Jim Harrison, "Grand Maître" : un faux roman policier

On ne présente plus Jim Harrison, si ? Alors faites donc un détour chez Wiki, via le lien, et revenez à nos verts pâturages, en l’occurrence ces grandes étendues américaines que l’ours du Montana sait si bien décrire et qui peuplent ses extraordinaires romans, à commencer par celui-ci, sous-titré à bon escient « faux roman policier » car le prétexte de l’enquête n’est que simple fil rouge ert permet de dérouler l’action dans les contreforts du Michigan, ces terres qui savent se rendre inhospitalières. Notre antihéros est un inspecteur à la retraite qui succombe à son penchant pour le beau sexe, et surtout pour sa très jeune voisine qu’il observe depuis sa fenêtre quand elle se déshabille ou consulte ses mails cul nu sur le dessus de lit de sa chambre de nymphette, laquelle n’est pas dupe, et se trouve même au fait des choses des hommes quand ils sont pris dans la nasse de la contemplation, médusés, figés par un corps bien trop jeune qui s’émancipe bien trop vite… Heureusement, son attention se portera rapidement sur une secte qui fait un peu trop parler d’elle et ce n’est pas le couperet de la retraite qui vient de tomber qui va l’arrêter en si bon chemin, d’autant que sa femme étant partie voir ailleurs, ce n’est pas le temps qui va lui manquer et qu’il faudra bien le combler d’une manière l’autre.

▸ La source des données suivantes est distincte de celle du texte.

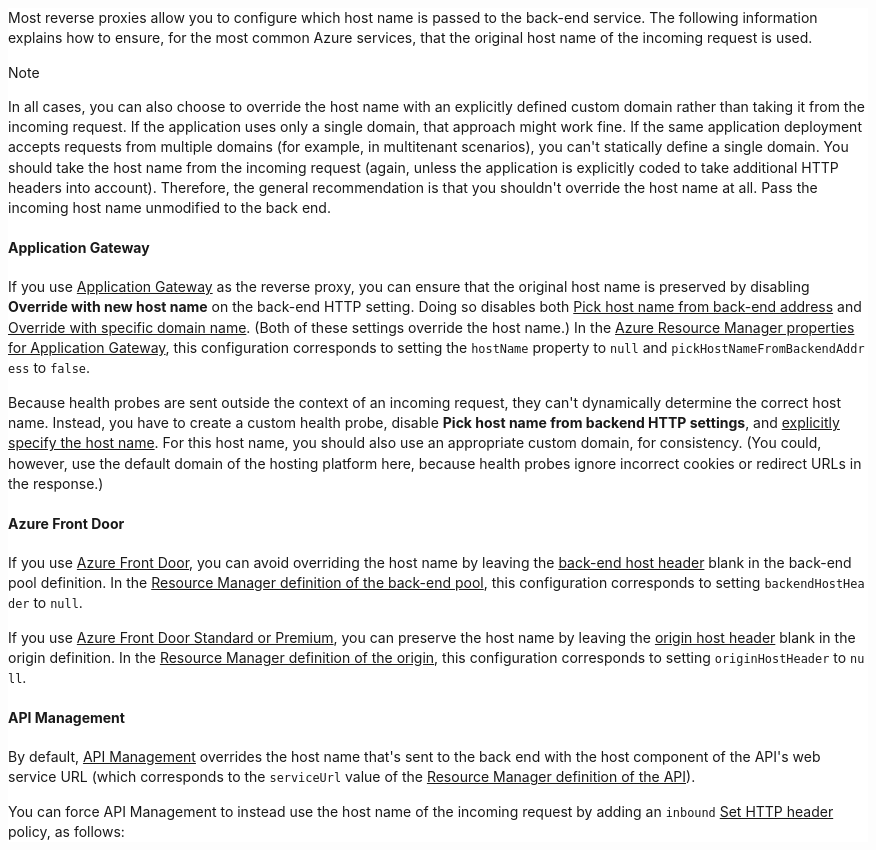 Most reverse proxies allow you to configure which host name is passed to the back-end service. The following information explains how to ensure, for the most common Azure services, that the original host name of the incoming request is used.

> [!NOTE]
> In all cases, you can also choose to override the host name with an explicitly defined custom domain rather than taking it from the incoming request. If the application uses only a single domain, that approach might work fine. If the same application deployment accepts requests from multiple domains (for example, in multitenant scenarios), you can't statically define a single domain. You should take the host name from the incoming request (again, unless the application is explicitly coded to take additional HTTP headers into account). Therefore, the general recommendation is that you shouldn't override the host name at all. Pass the incoming host name unmodified to the back end.

#### Application Gateway

If you use [Application Gateway](/azure/application-gateway) as the reverse proxy, you can ensure that the original host name is preserved by disabling **Override with new host name** on the back-end HTTP setting. Doing so disables both [Pick host name from back-end address](/azure/application-gateway/configuration-http-settings#pick-host-name-from-back-end-address) and [Override with specific domain name](/azure/application-gateway/configuration-http-settings#host-name-override). (Both of these settings override the host name.) In the [Azure Resource Manager properties for Application Gateway](/azure/templates/microsoft.network/applicationgateways), this configuration corresponds to setting the `hostName` property to `null` and `pickHostNameFromBackendAddress` to `false`.

Because health probes are sent outside the context of an incoming request, they can't dynamically determine the correct host name. Instead, you have to create a custom health probe, disable **Pick host name from backend HTTP settings**, and [explicitly specify the host name](/azure/application-gateway/application-gateway-probe-overview#custom-health-probe-settings). For this host name, you should also use an appropriate custom domain, for consistency. (You could, however, use the default domain of the hosting platform here, because health probes ignore incorrect cookies or redirect URLs in the response.)

#### Azure Front Door

If you use [Azure Front Door](/azure/frontdoor), you can avoid overriding the host name by leaving the [back-end host header](/azure/frontdoor/front-door-backend-pool#backend-host-header) blank in the back-end pool definition. In the [Resource Manager definition of the back-end pool](/azure/templates/microsoft.network/frontdoors), this configuration corresponds to setting `backendHostHeader` to `null`.

If you use [Azure Front Door Standard or Premium](/azure/frontdoor/standard-premium), you can preserve the host name by leaving the [origin host header](/azure/frontdoor/standard-premium/concept-origin#origin-host-header) blank in the origin definition. In the [Resource Manager definition of the origin](/azure/templates/microsoft.cdn/profiles/origingroups/origins#afdoriginproperties), this configuration corresponds to setting `originHostHeader` to `null`.

#### API Management

By default, [API Management](/azure/api-management) overrides the host name that's sent to the back end with the host component of the API's web service URL (which corresponds to the `serviceUrl` value of the [Resource Manager definition of the API](/azure/templates/microsoft.apimanagement/2021-08-01/service/apis)).

You can force API Management to instead use the host name of the incoming request by adding an `inbound` [Set HTTP header](/azure/api-management/api-management-transformation-policies#SetHTTPheader) policy, as follows:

Et pas seulement avec l’aide d’une bonne bouteille.

 

Harrison déploie une fois encore sa maestria en nous emportant dans le tourbillon de sa langue avec tous les clichés du genre, sans parvenir à nous lasser ni à nous perdre dans le dédale de son histoire qui nous fait visiter l’Arizona et le Nebraska : ce qui aurait été un livre morne chez un autre, est ici un brillant brouhaha totalement compréhensible et harmonieux. C’est sans doute cette forme d’humour noir qui fait pétiller le roman, des dialogues millimétrés de justesse et de flamboyance, des personnages secondaires pétris de lucidité, et pas seulement la petite Mona qui n’a pas froid aux yeux. Quant au Grand Maître de la secte, il n’aura finalement pas tant d’aura que cela, et lui aussi trempe dans son jus depuis si longtemps que le simple fait de devoir affronter un jour supplémentaire, un jour encore, lui pèse de plus en plus…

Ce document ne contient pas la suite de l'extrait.